The solution contains a necessary diagrammatical representation of a problem whenever required for better understanding. For a few questions, I will share important points to remember and explain the reason why the arrived answer differs from the answer provided behind the book.
If you face any doubt or query while going through any solution, then feel free to drop a comment below. I will be more than happy to help you out.
Angle and its Measurement Exercise 1.1 Solutions
Q.1 A) Determine which of the following pairs of angles are co-terminal.
i) $210^\circ, -150^\circ$
Solution: Co-terminal angles have same position of initial and terminal rays despite having different measures. It is implicitly assumed in this question (in fact most of other questions) that the angles have been drawn in standard position. That means, their initial arms already coincide. Now, we are left with terminal rays.
To determine whether the terminal rays of two angles coincide, we have to find out difference of their measures.
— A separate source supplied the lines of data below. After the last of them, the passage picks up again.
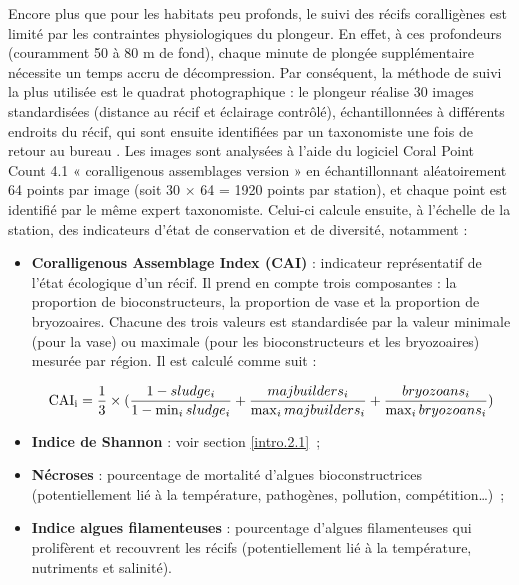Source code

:Encore plus que pour les habitats peu profonds, le suivi des récifs coralligènes est limité par les contraintes physiologiques du plongeur. En effet, à ces profondeurs (couramment 50 à 80 m de fond), chaque minute de plongée supplémentaire nécessite un temps accru de décompression. Par conséquent, la méthode de suivi la plus utilisée est le quadrat photographique : le plongeur réalise 30 images standardisées (distance au récif et éclairage contrôlé), échantillonnées à différents endroits du récif, qui sont ensuite identifiées par un taxonomiste une fois de retour au bureau \citep{deter_rapid_2012}. Les images sont analysées à l’aide du logiciel Coral Point Count \citep{cpce_coral_2011} 4.1 « coralligenous assemblages version » en échantillonnant aléatoirement 64 points par image (soit 30 $\times$ 64 = 1920 points par station), et chaque point est identifié par le même expert taxonomiste. Celui-ci calcule ensuite, à l’échelle de la station, des indicateurs d’état de conservation et de diversité, notamment :

\begin{itemize}
    \item \textbf{Coralligenous Assemblage Index (CAI)} \citep{deter_preliminary_2012} : indicateur représentatif de l’état écologique d’un récif. Il prend en compte trois composantes : la proportion de bioconstructeurs, la proportion de vase et la proportion de bryozoaires. Chacune des trois valeurs est standardisée par la valeur minimale (pour la vase) ou maximale (pour les bioconstructeurs et les bryozoaires) mesurée par région. Il est calculé comme suit :
    
    \begin{equation}
        \text{CAI\textsubscript{i}}=\frac{1}{3}\times(\frac{1-sludge_i}{1-\min_{i}sludge_i}+\frac{majbuilders_i}{\max_{i}majbuilders_i}+\frac{bryozoans_i}{\max_{i}bryozoans_i})
        \label{eqintro.2}
    \end{equation}
    
    \item \textbf{Indice de Shannon} \citep{magurran_measuring_2004} : voir section \ref{intro.2.1}~;
    
    \item \textbf{Nécroses} : pourcentage de mortalité d’algues bioconstructrices (potentiellement lié à la température, pathogènes, pollution, compétition…)~;
    
    \item \textbf{Indice algues filamenteuses} : pourcentage d’algues filamenteuses qui prolifèrent et recouvrent les récifs (potentiellement lié à la température, nutriments et salinité).

\end{itemize}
If this difference is an integer multiple of $360^\circ$, then the pair is co-terminal. Mathematically, two directed angles $\measuredangle A$ and $\measuredangle B$ are co-terminal if
\begin{equation*}
\text{m}\measuredangle A – \text{m}\measuredangle B = n*360^\circ, \quad n \in \mathbb{Z},
\end{equation*}
where $\mathbb{Z}$ denotes set of all integers. Applying this, the difference is
\begin{align*}
210^\circ -(-150^\circ) &= 210^\circ + 150^\circ, \\
&= 360^\circ,
\end{align*}
which is a multiple of $360^\circ$.
$\therefore$ The given pair of angles is co-terminal.
ii) $360^\circ, -30^\circ$
Solution:
\begin{align*}
\text{Difference of angles } &= 360^\circ – (-30^\circ), \\
&= 360^\circ +30^\circ, \\
&= 390^\circ,
\end{align*}
which is not an integer multiple of $360^\circ$.
$\therefore$ The given pair of angles is not co-terminal.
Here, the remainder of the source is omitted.